Monday, 8 December 2014

France to compensate American survivors of the Holohoax

France has agreed to pay reparations to American survivors of the Holocaust who were deported to Nazi death camps in French trains, after a year of negotiations with the Obama administration.
The agreement, a bilateral accord with the U.S. government to be signed Monday, includes a $60 million lump-sum payment to be distributed among eligible survivors, their spouses and, if applicable, their heirs.
Stuart Eizenstat, who is the State Department’s special adviser for Holocaust issues and negotiated the agreement, said that it was uncertain how many would apply for the compensation. But on the basis of estimates and amounts paid in existing French government programs, survivors “could receive payment well over $100,000,” with “tens of thousands of dollars” for spouses of those who died in the camps or since World War II.
Amounts for heirs of camp survivors who have since died are to be determined on the basis of the number of years those survivors lived after their liberation. Eligible claimants can choose annuities rather than lump sums.
The agreement closes a loophole that has prevented some citizens of the United States and a number of other countries from receiving French compensation.
The agreement also is intended to close the door on pending state and federal legislation that would ban France’s state-owned SNCF railway or its foreign subsidiaries from winning contracts in the United States.
A Maryland-based subsidiary of SNCF is part of a consortium of private companies bidding to build and operate the $2.45 billion light-rail Purple Line between Montgomery and Prince George’s counties. The 35-year contract, which eventually could total $6 billion, is scheduled to be awarded by the Maryland Transit Administration in the spring, unless it is canceled by Maryland Gov.-elect Larry Hogan (R).
The SNCF subsidiary, Keolis North America, also operates Virginia Railway Express commuter trains.
The French government recognized “the pressing nature” of the issue and “indicated a desire to reach an agreement this year,” Eizenstat said in an interview, but he declined to tie the urgency to the awarding of a Purple Line contract.
“I don’t know their motives,” he said of the French government.
The French Embassy said in a statement that the agreement was made possible by “the spirit of friendship and cooperation between our two countries” and that “both sides will do everything possible to ensure that compensation is paid as quickly as possible and with as few formalities as possible.”
SNCF officials have formally expressed regret on a number of occasions for the company’s role in carrying as many as 76,000 people from France to the Nazi camps elsewhere in conquered Europe.
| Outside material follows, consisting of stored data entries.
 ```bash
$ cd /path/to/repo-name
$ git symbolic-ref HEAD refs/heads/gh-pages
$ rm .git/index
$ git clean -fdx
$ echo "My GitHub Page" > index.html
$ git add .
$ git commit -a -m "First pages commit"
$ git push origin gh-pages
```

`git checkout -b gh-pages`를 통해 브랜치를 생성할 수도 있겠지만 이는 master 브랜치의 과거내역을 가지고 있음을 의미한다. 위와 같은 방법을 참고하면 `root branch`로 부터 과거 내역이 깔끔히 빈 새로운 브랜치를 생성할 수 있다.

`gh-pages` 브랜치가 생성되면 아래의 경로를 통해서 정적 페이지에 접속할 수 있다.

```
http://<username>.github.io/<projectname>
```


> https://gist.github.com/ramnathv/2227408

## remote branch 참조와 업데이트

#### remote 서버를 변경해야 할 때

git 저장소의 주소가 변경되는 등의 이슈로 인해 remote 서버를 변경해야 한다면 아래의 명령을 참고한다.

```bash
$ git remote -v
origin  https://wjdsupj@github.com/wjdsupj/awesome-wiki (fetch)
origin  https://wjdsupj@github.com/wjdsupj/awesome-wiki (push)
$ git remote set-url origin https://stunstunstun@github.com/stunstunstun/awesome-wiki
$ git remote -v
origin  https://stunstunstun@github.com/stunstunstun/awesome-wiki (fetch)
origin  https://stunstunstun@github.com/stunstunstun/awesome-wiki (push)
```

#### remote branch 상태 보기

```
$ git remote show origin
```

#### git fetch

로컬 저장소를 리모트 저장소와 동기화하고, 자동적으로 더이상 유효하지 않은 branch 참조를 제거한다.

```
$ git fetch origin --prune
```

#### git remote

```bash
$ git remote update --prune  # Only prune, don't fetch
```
But SNCF has consistently denied cooperating voluntarily with the Nazis, noting that it was placed under German command in 1940 after the fall of France.
Holocaust survivors in this country had pursued compensation via class-action lawsuits for more than a decade. After those cases were dismissed on the basis of sovereign immunity for government-owned companies, survivors and their backers pressed for legislation banning SNCF and its subsidiaries from receiving contracts in the United States.
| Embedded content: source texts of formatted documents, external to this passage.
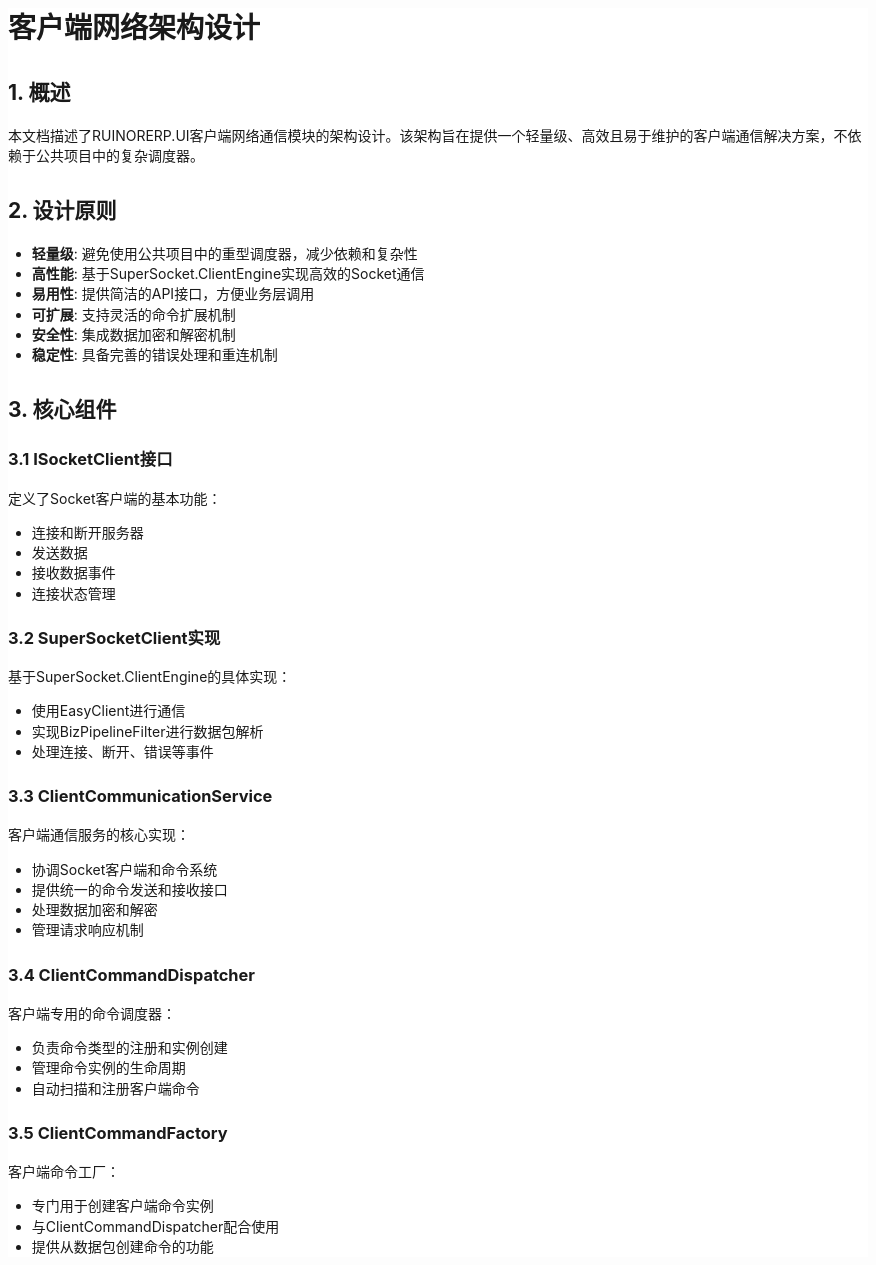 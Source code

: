 # 客户端网络架构设计

## 1. 概述

本文档描述了RUINORERP.UI客户端网络通信模块的架构设计。该架构旨在提供一个轻量级、高效且易于维护的客户端通信解决方案，不依赖于公共项目中的复杂调度器。

## 2. 设计原则

- **轻量级**: 避免使用公共项目中的重型调度器，减少依赖和复杂性
- **高性能**: 基于SuperSocket.ClientEngine实现高效的Socket通信
- **易用性**: 提供简洁的API接口，方便业务层调用
- **可扩展**: 支持灵活的命令扩展机制
- **安全性**: 集成数据加密和解密机制
- **稳定性**: 具备完善的错误处理和重连机制

## 3. 核心组件

### 3.1 ISocketClient接口
定义了Socket客户端的基本功能：
- 连接和断开服务器
- 发送数据
- 接收数据事件
- 连接状态管理

### 3.2 SuperSocketClient实现
基于SuperSocket.ClientEngine的具体实现：
- 使用EasyClient<BizPackageInfo>进行通信
- 实现BizPipelineFilter进行数据包解析
- 处理连接、断开、错误等事件

### 3.3 ClientCommunicationService
客户端通信服务的核心实现：
- 协调Socket客户端和命令系统
- 提供统一的命令发送和接收接口
- 处理数据加密和解密
- 管理请求响应机制

### 3.4 ClientCommandDispatcher
客户端专用的命令调度器：
- 负责命令类型的注册和实例创建
- 管理命令实例的生命周期
- 自动扫描和注册客户端命令

### 3.5 ClientCommandFactory
客户端命令工厂：
- 专门用于创建客户端命令实例
- 与ClientCommandDispatcher配合使用
- 提供从数据包创建命令的功能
In an indirect reference to any future lawsuits and legislation, the French Embassy statement said that “the two governments consider this agreement to be the comprehensive and exclusive mechanism for responding to requests relating to Holocaust-era deportations from France, or any actions initiated in this regard, notably in the United States.”
Eizenstat said that members of Congress and Holocaust groups have been briefed on the terms of the agreement and that “we have reason to believe they’re all supportive.”
Rep. Carolyn B. Maloney (D-N.Y.), who authored legislation that would allow Holocaust victims in the United States to sue SNCF and led opposition to public rail contracts with the company, called the agreement “a breakthrough in a decades-long struggle for justice waged by Holocaust survivors who were brought to death camps on SNCF trains hired by the Nazis. This settlement will deliver fair compensation to these victims and to the loved ones of those who did not live to see this deal finalized.”
Abraham H. Foxman, director of the Anti-Defamation League, welcomed the agreement, which needs ratification by the French Parliament. In a statement, he called it “an important recognition by the Government of France of the suffering of those who have been excluded for decades from the French Holocaust victims compensation program.”
Anyone who applies for the compensation program will have to sign a waiver agreeing not to pursue any lawsuit, Eizenstat said. As part of the accord, he said, the United States agrees to support French sovereign immunity in any future lawsuit.
Under the terms of the agreement, the U.S. government will administer the program and distribute awards. Those eligible, Eizenstat said, will be able to apply online and at U.S. consulates in Israel, Canada and other countries. The United States will waive a 1.5 percent administrative fee for processing the benefit.

Although SNCF is not a party to the government-to-government agreement, Eizenstat said, the state-owned company has said it will voluntarily make a $4 million contribution over the next five years to Holocaust museums, memorials and education programs. One-quarter of that money, he said, is to be distributed to groups in the United States in 2015.